Desses educadores, alguns assumiram disciplinas de caráter mais geral, como Adolpho Porchat de Assis, que foi professor de Geographia Geral e especialmente do Brasil e João Carvalhal Filho, de Historia do Brazil. Outros lecionaram disciplinas mais especificamente profissionalizantes, como Benedicto Calixto de Jesus, Calligraphia, Desenho Linear e Industrial, Waldomiro Silveira, Noções de Direito Constitucional, Civil, Industrial e Commercial e Prática Jurídica, e José Caetano Munhoz, Contabilidade Mercantil e Legislação de Fazenda Aduaneira.
No seu primeiro relatório apresentado à Câmara, Porchat de Assis justifica as alterações no estatuto alegando que a vida social santista era:

[...] de difficil adaptação aos processos geraes pedagógicos, pela facilidade de fugir nossa mocidade à sua engrenagem, por encontrar na esphera circumscripta da vida comercial em que nos achamos, uma movimentação autônoma e portanto, livre completamente, mais seductora mesmo quanto ao lado prático e de futuro na lucta pela vida[6].

Isto porque os jovens alunos, muitas vezes já empregados e envolvidos nas atividades comerciais, deixavam de frequentar as aulas. Artigo publicado no jornal Diário de Santos[7] insiste na importância e na dedicação que os alunos devem ter nos estudos, e ao final pergunta: “[...] não seria proveitoso abandonar uma ou duas horas, durante alguns dias da semana, os cinemas e cafés e as flanações para dar ao espírito o conhecimento os necessários e elevá-lo à altura de produzir algo de distincto e aproveitável no seio de uma classe?” Este comentário dá indícios de que as ausências podem não se dever apenas à dedicação que os jovens tinham ao trabalho.
Assim, para acolher os alunos que eram impossibilitados de frequentar todas as aulas, ou se interessavam apenas por uma disciplina específica, mas sem descuidar da obrigatoriedade da frequência às aulas, o novo regulamento criou três classes de alunos: matriculados (obrigados a frequentar o curso), livres e ouvintes (transição entre as duas classes). Os alunos excluídos do primeiro grupo, provavelmente pelo número de faltas, eram incluídos como livres.
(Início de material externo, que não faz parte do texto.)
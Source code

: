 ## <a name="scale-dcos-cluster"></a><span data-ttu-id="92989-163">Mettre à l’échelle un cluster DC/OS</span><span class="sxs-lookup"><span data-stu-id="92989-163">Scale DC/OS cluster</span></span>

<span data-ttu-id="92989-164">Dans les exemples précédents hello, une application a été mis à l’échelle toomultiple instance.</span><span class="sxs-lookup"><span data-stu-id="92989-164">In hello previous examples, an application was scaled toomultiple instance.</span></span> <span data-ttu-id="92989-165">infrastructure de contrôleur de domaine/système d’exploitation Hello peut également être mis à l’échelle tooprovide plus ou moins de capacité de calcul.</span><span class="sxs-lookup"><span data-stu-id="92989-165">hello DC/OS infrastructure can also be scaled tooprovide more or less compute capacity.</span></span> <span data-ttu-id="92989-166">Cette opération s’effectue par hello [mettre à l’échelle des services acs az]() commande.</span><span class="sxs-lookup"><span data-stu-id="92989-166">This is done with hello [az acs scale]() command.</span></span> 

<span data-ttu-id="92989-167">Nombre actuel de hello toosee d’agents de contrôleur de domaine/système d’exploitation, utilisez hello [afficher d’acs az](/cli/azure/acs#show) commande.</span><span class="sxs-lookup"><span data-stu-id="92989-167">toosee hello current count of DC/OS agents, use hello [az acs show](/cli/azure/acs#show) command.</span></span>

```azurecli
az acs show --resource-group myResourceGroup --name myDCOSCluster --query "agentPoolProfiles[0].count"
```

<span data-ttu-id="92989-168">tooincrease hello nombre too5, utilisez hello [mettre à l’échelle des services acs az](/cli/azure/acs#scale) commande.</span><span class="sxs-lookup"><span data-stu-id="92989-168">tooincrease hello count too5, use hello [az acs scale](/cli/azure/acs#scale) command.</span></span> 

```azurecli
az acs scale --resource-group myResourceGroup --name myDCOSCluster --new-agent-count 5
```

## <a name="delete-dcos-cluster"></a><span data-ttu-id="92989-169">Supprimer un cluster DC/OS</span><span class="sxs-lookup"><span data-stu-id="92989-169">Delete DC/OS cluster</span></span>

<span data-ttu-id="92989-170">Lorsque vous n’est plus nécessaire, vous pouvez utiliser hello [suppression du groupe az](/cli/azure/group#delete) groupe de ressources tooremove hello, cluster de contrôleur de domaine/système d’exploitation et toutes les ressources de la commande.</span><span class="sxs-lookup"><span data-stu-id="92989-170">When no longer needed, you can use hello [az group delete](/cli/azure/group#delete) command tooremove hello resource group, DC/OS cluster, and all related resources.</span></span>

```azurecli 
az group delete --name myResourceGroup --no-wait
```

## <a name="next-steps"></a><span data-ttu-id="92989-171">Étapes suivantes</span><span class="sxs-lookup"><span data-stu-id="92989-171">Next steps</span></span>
A classe de ouvintes deveria atender aqueles que se interessassem por disciplinas ou aulas específicas.
Oportunidades de trabalho qualificado aumentaram em função do aumento do volume das importações e exportações, da movimentação de passageiros, da expansão da Cia. Docas, entre outros. O mercado internacional passou, também, gradativamente, a ter mais influência sobre o mercado interno, exigindo o acompanhamento das movimentações comerciais estrangeiras.



[1] A criação da Academia do Comércio, por muitos anos insistentemente reclamada por cidadãos santistas e pela própria Associação Comercial, só foi atendida no último ano do período da Intendência Municipal, quando as condições sócio-políticas foram favoráveis.
[2]Médico formado pela Escola de Medicina da Bahia. Atuou em Santos no combate às epidemias do século XIX, foi Intendente de Higiene, Inspetor Literário e Vereador por várias legislaturas. Fundou com Carlos Escobar e o médico Silvério Fontes o jornal Questão Social e o Centro Socialista de Santos.
[3]Thompson (2008, p.88) descreve os costumes como [...] crenças não escritas, normas sociológicas e usos asseverados na prática, mas jamais registrados por qualquer regulamento.
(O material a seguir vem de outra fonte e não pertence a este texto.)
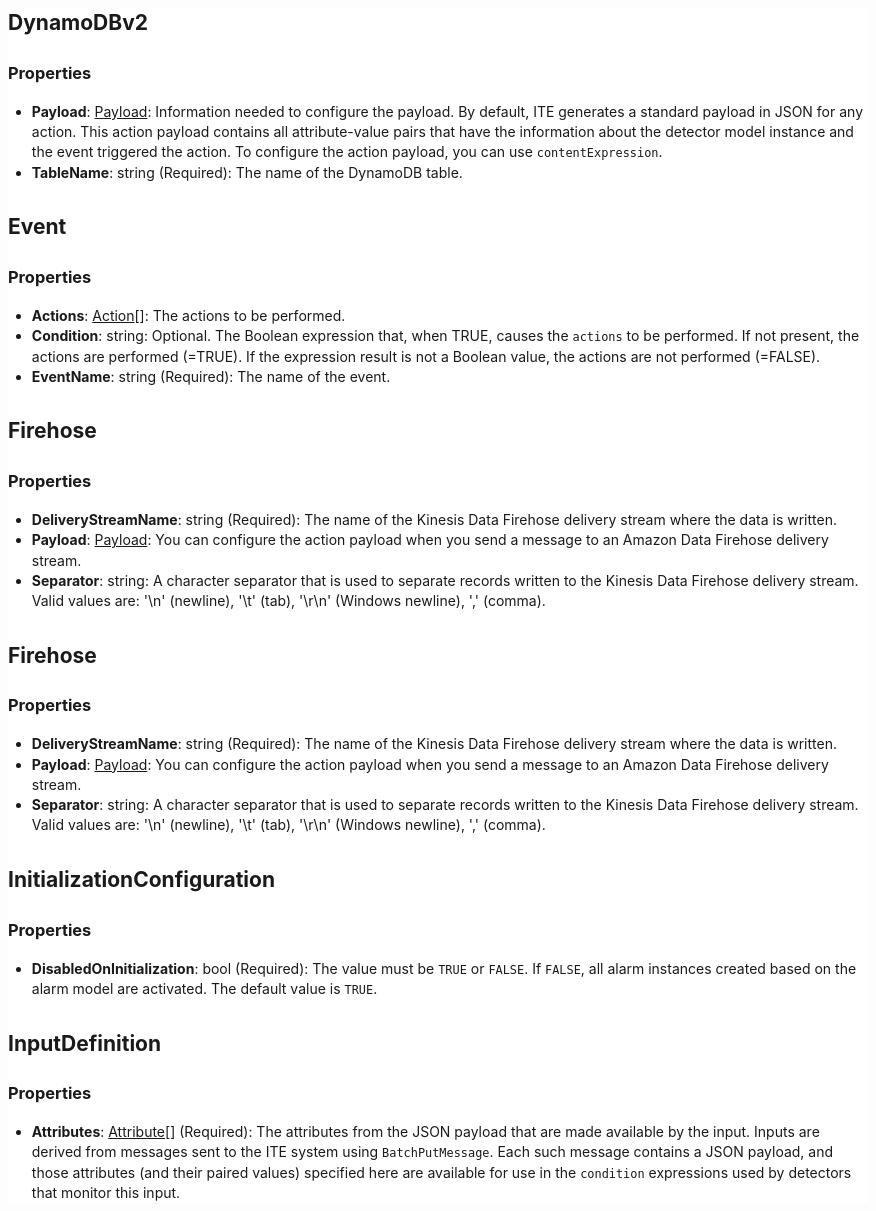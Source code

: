 ## DynamoDBv2
### Properties
* **Payload**: [Payload](#payload): Information needed to configure the payload.
 By default, ITE generates a standard payload in JSON for any action. This action payload contains all attribute-value pairs that have the information about the detector model instance and the event triggered the action. To configure the action payload, you can use ``contentExpression``.
* **TableName**: string (Required): The name of the DynamoDB table.

## Event
### Properties
* **Actions**: [Action](#action)[]: The actions to be performed.
* **Condition**: string: Optional. The Boolean expression that, when TRUE, causes the ``actions`` to be performed. If not present, the actions are performed (=TRUE). If the expression result is not a Boolean value, the actions are not performed (=FALSE).
* **EventName**: string (Required): The name of the event.

## Firehose
### Properties
* **DeliveryStreamName**: string (Required): The name of the Kinesis Data Firehose delivery stream where the data is written.
* **Payload**: [Payload](#payload): You can configure the action payload when you send a message to an Amazon Data Firehose delivery stream.
* **Separator**: string: A character separator that is used to separate records written to the Kinesis Data Firehose delivery stream. Valid values are: '\n' (newline), '\t' (tab), '\r\n' (Windows newline), ',' (comma).

## Firehose
### Properties
* **DeliveryStreamName**: string (Required): The name of the Kinesis Data Firehose delivery stream where the data is written.
* **Payload**: [Payload](#payload): You can configure the action payload when you send a message to an Amazon Data Firehose delivery stream.
* **Separator**: string: A character separator that is used to separate records written to the Kinesis Data Firehose delivery stream. Valid values are: '\n' (newline), '\t' (tab), '\r\n' (Windows newline), ',' (comma).

## InitializationConfiguration
### Properties
* **DisabledOnInitialization**: bool (Required): The value must be ``TRUE`` or ``FALSE``. If ``FALSE``, all alarm instances created based on the alarm model are activated. The default value is ``TRUE``.

## InputDefinition
### Properties
* **Attributes**: [Attribute](#attribute)[] (Required): The attributes from the JSON payload that are made available by the input. Inputs are derived from messages sent to the ITE system using ``BatchPutMessage``. Each such message contains a JSON payload, and those attributes (and their paired values) specified here are available for use in the ``condition`` expressions used by detectors that monitor this input.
[4]Médico formado pela Escola de Medicina da Bahia, atuou em Santos no combate às epidemias do século XIX, foi Intendente de Higiene, Inspetor Literário e Vereador por várias legislaturas. Fundou com Carlos Escobar e o médico Silvério Fontes o jornal Questão Social e o Centro Socialista de Santos.
[5]Médico Formado pela Faculdade de Medicina do Rio de Janeiro em 1885, atuou como médico na Câmara Municipal de Santos, na Associação Beneficente da Cia. Docas, entre outras. Lecionou na Academia de Comércio de Santos, no Liceu Feminino Santista e no Instituto D. Escolástica Rosa.
[6]Relatório da Academia de Comércio de Santos, apresentado à Câmara Municipal relativo ao ano de 1908, p. 52.
[7]Jornal Diário de Santos de 23/04/1913.